Avevo sfiorato il tema con Bastano cinque ciliegie, ma ora sono chiamata a parlarne più approfonditamente. Di cosa? Della noia.
Spauracchio della nostra “epoca dell’intrattenimento”, la noia è vista come scaturigine di chissà quale misteriosa mutazione, abisso esistenziale, vuoto cosmico.
Per questo si tende a colmare ogni minuto del nostro tempo di azioni e stimoli spesso assolutamente effimeri col fine di scongiurarla ad ogni costo.
E in questa spirale di occupazioni vertiginose vengono coinvolte anche le vite dei più piccoli, scandite da impegni spesso gravosi ed estenuanti.
Eppure, sconfiggere la noia è una pura chimera. Ci sarà sempre un momento nel quale saremo obbligati a raccoglierci in noi stessi e a riflettere su quello che siamo e sul mondo che ci circonda, senza vincoli e senza strutture che ci contengano. E — sorpresa! — questo non ci farà male perché, da quanto si evince da tutto un fiorire di fondati studi scientifici, dalla noia può scaturire qualcosa di assolutamente vitale come la creatività. Da una condizione di apparente passività, deriva di fatto uno slancio verso il mondo dell’immaginazione e del fare che impegna il bambino ma anche l’adulto in qualcosa di nuovo e prolifico.
Di più, meno saremo tartassati da impegni e scadenze più saremo in grado di sviluppare queste capacità e come conseguenza una “personalità estrosa”. Una personalità dotata di inventiva e di fantasia, di empatia e di capacità di fare i conti con la realtà e sicuramente più felice.

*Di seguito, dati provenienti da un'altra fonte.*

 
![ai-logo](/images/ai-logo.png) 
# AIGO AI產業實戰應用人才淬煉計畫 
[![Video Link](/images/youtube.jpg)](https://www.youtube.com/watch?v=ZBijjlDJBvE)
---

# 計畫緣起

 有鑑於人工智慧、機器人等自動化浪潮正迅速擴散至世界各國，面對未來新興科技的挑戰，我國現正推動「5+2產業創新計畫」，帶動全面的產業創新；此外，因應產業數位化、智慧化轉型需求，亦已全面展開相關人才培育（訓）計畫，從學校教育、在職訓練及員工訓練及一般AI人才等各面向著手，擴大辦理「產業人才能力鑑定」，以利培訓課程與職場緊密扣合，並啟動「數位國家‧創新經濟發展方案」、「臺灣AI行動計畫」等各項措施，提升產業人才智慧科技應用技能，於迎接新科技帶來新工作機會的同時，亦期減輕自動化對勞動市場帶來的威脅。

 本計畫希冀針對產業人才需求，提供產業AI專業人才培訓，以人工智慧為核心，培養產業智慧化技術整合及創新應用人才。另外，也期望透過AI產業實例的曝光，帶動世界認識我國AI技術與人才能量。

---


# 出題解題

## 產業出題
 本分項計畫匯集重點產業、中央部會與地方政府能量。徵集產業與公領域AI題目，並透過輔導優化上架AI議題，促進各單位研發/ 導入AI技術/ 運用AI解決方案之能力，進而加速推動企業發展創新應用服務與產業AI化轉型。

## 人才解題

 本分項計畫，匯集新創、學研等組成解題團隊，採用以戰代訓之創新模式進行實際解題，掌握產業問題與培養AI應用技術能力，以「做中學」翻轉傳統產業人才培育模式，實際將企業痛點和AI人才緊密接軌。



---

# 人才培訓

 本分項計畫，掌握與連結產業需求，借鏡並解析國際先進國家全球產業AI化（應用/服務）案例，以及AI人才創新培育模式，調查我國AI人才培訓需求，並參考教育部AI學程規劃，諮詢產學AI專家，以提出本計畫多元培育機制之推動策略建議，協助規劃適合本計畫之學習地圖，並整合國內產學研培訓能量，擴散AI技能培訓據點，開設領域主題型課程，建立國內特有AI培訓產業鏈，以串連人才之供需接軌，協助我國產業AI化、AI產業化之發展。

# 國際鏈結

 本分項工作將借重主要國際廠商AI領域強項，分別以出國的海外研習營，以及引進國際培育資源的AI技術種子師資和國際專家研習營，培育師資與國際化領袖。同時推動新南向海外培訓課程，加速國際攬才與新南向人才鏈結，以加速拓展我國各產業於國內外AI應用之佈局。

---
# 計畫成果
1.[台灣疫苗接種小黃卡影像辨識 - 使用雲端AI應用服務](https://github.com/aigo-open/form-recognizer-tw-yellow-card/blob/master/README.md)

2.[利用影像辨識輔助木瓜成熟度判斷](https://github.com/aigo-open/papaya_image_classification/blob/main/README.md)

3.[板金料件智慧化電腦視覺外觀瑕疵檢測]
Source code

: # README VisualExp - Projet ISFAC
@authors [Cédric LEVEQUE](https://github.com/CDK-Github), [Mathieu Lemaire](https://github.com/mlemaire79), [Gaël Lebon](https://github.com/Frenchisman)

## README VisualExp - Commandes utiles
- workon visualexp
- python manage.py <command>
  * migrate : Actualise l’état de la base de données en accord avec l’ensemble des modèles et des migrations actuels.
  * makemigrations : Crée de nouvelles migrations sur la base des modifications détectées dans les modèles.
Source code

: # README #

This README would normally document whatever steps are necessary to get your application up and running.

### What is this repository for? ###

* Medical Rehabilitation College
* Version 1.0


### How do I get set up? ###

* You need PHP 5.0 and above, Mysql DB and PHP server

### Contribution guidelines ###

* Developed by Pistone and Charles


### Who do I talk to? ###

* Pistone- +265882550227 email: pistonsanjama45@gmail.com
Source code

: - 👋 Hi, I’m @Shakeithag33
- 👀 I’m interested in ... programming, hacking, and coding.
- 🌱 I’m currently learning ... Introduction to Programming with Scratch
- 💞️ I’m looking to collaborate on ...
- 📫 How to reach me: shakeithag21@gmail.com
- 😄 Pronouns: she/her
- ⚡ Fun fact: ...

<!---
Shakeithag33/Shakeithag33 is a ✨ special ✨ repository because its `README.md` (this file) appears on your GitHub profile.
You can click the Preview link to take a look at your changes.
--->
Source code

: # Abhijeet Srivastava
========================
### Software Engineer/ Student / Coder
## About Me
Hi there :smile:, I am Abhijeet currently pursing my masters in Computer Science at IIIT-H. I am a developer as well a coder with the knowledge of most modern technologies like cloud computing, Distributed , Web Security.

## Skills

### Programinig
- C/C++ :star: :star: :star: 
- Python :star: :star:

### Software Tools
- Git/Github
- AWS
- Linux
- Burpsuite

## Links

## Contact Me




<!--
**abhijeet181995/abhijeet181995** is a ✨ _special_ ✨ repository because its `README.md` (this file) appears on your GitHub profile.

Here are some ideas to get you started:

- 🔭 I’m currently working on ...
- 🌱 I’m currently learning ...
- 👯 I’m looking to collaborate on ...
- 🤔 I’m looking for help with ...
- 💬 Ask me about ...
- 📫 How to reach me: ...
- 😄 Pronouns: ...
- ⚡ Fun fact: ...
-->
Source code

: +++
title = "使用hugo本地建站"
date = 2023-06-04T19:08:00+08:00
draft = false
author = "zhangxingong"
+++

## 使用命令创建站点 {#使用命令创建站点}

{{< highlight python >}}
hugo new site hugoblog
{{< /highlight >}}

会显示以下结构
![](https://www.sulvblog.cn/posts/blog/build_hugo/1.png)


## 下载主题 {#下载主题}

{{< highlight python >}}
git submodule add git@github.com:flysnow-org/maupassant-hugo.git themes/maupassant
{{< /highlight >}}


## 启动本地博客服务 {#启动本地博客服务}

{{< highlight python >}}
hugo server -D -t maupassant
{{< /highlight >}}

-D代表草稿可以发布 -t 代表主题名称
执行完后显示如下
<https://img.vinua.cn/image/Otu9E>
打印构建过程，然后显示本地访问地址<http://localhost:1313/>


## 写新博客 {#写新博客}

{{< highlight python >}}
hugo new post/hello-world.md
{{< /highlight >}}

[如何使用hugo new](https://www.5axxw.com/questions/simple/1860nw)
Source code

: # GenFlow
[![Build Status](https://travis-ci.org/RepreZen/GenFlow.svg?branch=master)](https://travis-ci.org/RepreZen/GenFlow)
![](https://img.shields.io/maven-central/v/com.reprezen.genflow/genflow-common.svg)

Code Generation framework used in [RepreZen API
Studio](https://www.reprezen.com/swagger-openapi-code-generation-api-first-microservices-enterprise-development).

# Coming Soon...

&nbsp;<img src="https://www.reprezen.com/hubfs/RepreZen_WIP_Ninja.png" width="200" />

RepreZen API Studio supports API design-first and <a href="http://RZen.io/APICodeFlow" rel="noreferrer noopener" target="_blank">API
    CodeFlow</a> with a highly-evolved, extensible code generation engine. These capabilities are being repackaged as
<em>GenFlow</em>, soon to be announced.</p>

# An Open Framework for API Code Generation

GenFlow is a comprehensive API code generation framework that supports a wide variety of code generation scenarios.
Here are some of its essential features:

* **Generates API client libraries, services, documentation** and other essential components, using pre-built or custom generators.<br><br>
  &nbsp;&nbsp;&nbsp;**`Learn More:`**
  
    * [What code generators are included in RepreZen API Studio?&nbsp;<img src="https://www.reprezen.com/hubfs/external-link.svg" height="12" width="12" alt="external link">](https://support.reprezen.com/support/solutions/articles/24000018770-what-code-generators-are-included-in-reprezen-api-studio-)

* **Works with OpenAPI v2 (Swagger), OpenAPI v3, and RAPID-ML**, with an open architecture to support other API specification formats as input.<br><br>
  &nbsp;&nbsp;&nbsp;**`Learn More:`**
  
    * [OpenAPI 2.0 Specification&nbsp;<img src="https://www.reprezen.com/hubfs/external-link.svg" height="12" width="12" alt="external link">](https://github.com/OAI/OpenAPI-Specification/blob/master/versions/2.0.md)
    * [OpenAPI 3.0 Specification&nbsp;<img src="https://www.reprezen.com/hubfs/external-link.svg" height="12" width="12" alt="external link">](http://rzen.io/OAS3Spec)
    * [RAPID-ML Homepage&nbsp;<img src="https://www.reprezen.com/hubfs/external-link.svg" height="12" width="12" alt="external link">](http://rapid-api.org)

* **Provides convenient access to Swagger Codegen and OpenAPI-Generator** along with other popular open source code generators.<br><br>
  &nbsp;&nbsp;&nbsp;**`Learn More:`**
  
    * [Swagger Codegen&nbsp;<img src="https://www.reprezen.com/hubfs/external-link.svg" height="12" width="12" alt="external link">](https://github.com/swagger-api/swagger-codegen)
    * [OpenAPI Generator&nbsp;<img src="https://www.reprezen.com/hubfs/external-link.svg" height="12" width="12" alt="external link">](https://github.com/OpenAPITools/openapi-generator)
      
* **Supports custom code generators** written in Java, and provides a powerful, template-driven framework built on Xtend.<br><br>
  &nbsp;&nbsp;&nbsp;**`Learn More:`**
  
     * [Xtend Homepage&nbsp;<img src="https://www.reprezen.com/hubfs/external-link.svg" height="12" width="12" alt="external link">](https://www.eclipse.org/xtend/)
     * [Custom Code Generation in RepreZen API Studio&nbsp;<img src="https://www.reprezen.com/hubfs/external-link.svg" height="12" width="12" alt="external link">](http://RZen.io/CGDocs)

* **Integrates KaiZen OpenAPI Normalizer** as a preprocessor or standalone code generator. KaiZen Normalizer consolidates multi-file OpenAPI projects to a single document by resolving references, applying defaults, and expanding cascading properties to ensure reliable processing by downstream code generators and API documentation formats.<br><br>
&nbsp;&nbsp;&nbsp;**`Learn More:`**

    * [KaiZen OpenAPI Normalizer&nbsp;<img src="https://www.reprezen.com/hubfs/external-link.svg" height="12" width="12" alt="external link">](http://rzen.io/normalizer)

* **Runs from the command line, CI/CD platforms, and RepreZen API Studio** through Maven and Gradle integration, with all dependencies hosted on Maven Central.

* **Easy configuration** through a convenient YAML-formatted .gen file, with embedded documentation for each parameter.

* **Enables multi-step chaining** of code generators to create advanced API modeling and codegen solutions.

Viva la noia quindi e il suo potere.
Perché parlarne? Ci si chiederà.
Perché mi è capitato fra le mani un libro edito per i tipi di LupoGuido, dal titolo Caro Giraffa, Caro Pinguino, di Megumi Iwasa (ai testi) e Jun Takabatake (alle illustrazioni).
La particolarità di questo libro prezioso è che la narrazione si sviluppa proprio a partire dalla condizione di cui tanto ho parlato in precedenza.
Giraffa, che vive nella savana, decide di cominciare una sua forma di corrispondenza. Sa esattamente a chi vorrebbe inviare le sue lettere, anche se ancora non ha trovato un reale destinatario.
Siamo nella savana africana.
Qui abita una giraffa africana che si annoia.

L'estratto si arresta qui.